Board rooms at retail groups, banks, super funds, asset managers and media institutions are not worried they are going to be eaten by one of their historic competitors but rather by an outsider whose motives, playbook and investment horizon they do not fully understand. These outsiders arrive with a globally-sized technology budget, marketing strategy and brand halo that are difficult to compete with as a local-only player.
With buzzwords like IoT, cloud, AI, big data, VR, and AR getting thrown around, it is easy to get distracted from the fact that very simple technologies already at work are going to eat hundreds of billions of market cap on the ASX. Real threats today do not necessitate the adoption of bleeding edge technology. Uber, Netflix and Amazon are relatively well-executed companies with fearsome tech stacks but the underlying technology is not revolutionary.

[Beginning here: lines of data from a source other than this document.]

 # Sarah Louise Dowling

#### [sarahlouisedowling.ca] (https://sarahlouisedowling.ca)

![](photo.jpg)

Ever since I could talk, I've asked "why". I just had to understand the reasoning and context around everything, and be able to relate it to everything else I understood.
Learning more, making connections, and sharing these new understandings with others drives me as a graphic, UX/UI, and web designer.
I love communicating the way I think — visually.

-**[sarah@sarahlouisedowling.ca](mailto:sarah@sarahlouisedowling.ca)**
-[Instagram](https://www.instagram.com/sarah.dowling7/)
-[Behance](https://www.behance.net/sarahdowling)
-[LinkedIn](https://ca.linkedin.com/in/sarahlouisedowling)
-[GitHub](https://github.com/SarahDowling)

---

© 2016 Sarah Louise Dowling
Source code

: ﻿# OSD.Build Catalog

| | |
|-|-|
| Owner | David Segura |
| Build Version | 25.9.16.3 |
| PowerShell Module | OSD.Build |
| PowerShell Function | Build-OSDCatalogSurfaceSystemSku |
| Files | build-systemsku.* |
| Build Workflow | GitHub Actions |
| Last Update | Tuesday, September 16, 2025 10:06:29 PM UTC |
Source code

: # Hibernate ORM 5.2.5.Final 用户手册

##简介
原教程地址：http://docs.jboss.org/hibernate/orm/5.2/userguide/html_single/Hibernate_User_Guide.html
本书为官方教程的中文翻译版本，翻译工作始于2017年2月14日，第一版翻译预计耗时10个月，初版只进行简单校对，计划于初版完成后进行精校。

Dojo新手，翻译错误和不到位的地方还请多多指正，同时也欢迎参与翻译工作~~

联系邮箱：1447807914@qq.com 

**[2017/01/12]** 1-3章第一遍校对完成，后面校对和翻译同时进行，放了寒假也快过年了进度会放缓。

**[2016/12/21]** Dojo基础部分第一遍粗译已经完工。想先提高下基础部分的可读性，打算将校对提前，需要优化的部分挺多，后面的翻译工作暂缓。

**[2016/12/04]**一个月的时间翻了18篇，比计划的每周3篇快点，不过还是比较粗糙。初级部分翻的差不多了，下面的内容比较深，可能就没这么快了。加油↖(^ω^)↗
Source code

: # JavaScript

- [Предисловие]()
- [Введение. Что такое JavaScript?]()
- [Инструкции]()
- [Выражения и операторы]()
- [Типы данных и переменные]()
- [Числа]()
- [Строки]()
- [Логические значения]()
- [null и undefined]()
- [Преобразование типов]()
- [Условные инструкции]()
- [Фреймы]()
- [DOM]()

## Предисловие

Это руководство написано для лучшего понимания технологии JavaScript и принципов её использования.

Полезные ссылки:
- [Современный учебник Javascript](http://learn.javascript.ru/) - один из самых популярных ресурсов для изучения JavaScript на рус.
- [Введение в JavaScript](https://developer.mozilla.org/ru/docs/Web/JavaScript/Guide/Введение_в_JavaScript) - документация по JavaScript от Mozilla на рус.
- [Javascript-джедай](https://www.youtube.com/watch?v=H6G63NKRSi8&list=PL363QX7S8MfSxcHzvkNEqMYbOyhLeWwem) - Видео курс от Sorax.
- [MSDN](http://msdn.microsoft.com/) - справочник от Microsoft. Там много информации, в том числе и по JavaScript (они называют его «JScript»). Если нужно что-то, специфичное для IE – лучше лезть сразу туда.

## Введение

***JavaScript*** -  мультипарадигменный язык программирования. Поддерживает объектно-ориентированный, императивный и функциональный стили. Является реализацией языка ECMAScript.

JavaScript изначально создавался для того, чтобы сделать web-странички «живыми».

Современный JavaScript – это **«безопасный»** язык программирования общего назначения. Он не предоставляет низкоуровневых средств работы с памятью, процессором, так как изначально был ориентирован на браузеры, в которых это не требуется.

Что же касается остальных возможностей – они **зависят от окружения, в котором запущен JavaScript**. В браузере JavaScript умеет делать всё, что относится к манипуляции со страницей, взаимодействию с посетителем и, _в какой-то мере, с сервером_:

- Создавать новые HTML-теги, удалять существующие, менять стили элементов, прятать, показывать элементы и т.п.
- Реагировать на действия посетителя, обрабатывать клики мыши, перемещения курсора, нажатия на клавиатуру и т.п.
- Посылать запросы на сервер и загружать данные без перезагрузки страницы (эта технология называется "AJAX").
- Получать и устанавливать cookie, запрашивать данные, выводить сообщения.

Where does this leave boards and CEOs? Well, in the face of any threat, new or old, a company still has the same three and a half options – buy, build, invest or do nothing. Buying high-growth businesses is challenging if your company is not itself a high-growth business. The entrepreneurs that build break-through companies tend to be very selective in who they sell to, and will often want buyer’s equity as part of the deal.
Buying High-Growth Businesses Is Challenging If Your Company Is Not Itself A High-Growth Business
Larger, more mature buyers may be perceived as a ‘buyer of last resort’, competing primarily on price against so-called ‘smart money’ buyers.
Investing in high-growth businesses can also be fraught. Top-tier entrepreneurs are also very selective in picking investors. Most will reject the constraints imposed by corporate investing, such as trade, audit, strategic, ecosystem, valuation, and investment structure. A CEO may make a great investment or acquisition on paper but because of misaligned incentives and structural issues, they struggle to maximize the value of the investment in the future. It is difficult to find success stories from corporate venture capital due to these dynamics. Furthermore, it is unlikely to move the needle of the long-run prospects of a $50bn company if a $50m corporate venture fund returns even as high as a 10 fold return.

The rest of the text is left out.